JPMorgan stock gaps down as Pinto says analyst estimates are too optimistic
JPMorgan Chase (NYSE:JPM) stock slid 6.2% in Tuesday morning trading as Daniel Pinto, the bank’s president and chief operating officer, said next year’s net interest income “will be lower” than what analysts are expecting.
The Visible Alpha consensus for 2025 NII stands at $90.0B, which Pinto called “not very reasonable,” as markets call for lower interest rates, he said at an industry conference.
“We are not going to guide on that now, but the $90 billion is a bit too high,” he said. “Clearly, as rates go lower, you have less pressure on repricing of deposits, but as you know, we are quite asset sensitive.”
He also said that Q3 2024 investment-banking fees could advance 15%, while revenue from JPMorgan’s (JPM) markets segment could increase 2%. Both growth rates also trail analyst expectations.

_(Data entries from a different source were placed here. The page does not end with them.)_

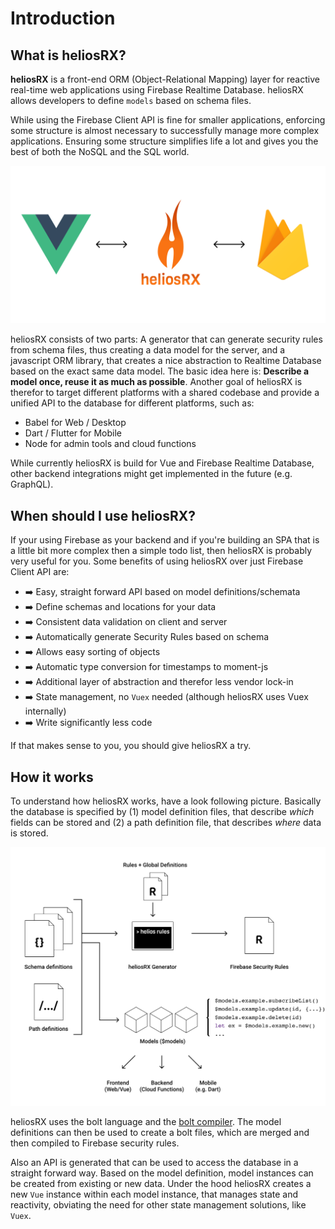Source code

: # Introduction

## What is heliosRX?

**heliosRX** is a front-end ORM (Object-Relational Mapping) layer
for reactive real-time web applications using Firebase Realtime Database.
heliosRX allows developers to define `models` based on schema files.

<!--
Firebase Realtime Database is a managed NoSQL database hosted on
the Google Cloud infrastructure, that allows to save and retrieve data from a
JSON-like structure.
-->

While using the Firebase Client API is fine for smaller applications, enforcing
some structure is almost necessary to successfully manage more complex applications.
Ensuring some structure simplifies life a lot and gives you the best of both
the NoSQL and the SQL world.

![heliosRX](./img/helios-rx.png)

heliosRX consists of two parts: A generator that can generate security rules
from schema files, thus creating a data model for the server, and a javascript
ORM library, that creates a nice abstraction to Realtime Database based on the
exact same data model. The basic idea here is: **Describe a model once, reuse
it as much as possible**. Another goal of heliosRX is therefor to target
different platforms with a shared codebase and provide a unified API to
the database for different platforms, such as:

- Babel for Web / Desktop
- Dart / Flutter for Mobile
- Node for admin tools and cloud functions

<!--
The generic API includes a description of the database including:

- Storage paths (refs)
- Schemata
- Input validation rules
-->

While currently heliosRX is build for Vue and Firebase Realtime Database,
other backend integrations might get implemented in the future (e.g. GraphQL).

## When should I use heliosRX?

If your using Firebase as your backend and if you're building an SPA that
is a little bit more complex then a simple todo list, then heliosRX is
probably very useful for you. Some benefits of using heliosRX over
just Firebase Client API are:

- ➡️ Easy, straight forward API based on model definitions/schemata
- ➡️ Define schemas and locations for your data
- ➡️ Consistent data validation on client and server
- ➡️ Automatically generate Security Rules based on schema
- ➡️ Allows easy sorting of objects
- ➡️ Automatic type conversion for timestamps to moment-js
- ➡️ Additional layer of abstraction and therefor less vendor lock-in
- ➡️ State management, no `Vuex` needed (although heliosRX uses Vuex internally)
- ➡️ Write significantly less code

If that makes sense to you, you should give heliosRX a try.

## How it works

To understand how heliosRX works, have a look following picture. Basically the
database is specified by (1) model definition files, that describe *which* fields
can be stored and (2) a path definition file, that describes *where* data is
stored.

![heliosRX](./img/overview.png)

heliosRX uses the bolt language and the [bolt compiler](https://github.com/FirebaseExtended/bolt). The model definitions can then be used to create a
bolt files, which are merged and then compiled to Firebase security rules.

Also an API is generated that can be used to access the database in a straight
forward way. Based on the model definition, model instances can be created from
existing or new data. Under the hood heliosRX creates a new `Vue` instance within
each model instance, that manages state and reactivity, obviating the need
for other state management solutions, like `Vuex`.

<!--
TODO: Mention other similar libs
-->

Note that JPMorgan (JPM) CEO Jamie Dimon has consistently affirmed that Pinto is fully prepared to assume leadership in the event of an emergency or an expedited transition.
Shares of most of the big U.S. banks retreated at the time of writing, though not to the same magnitude as JPM, even after Federal Reserve Vice Chair for Supervision Michael Barr proposed slashing megabanks’ capital hike in half in a revised plan.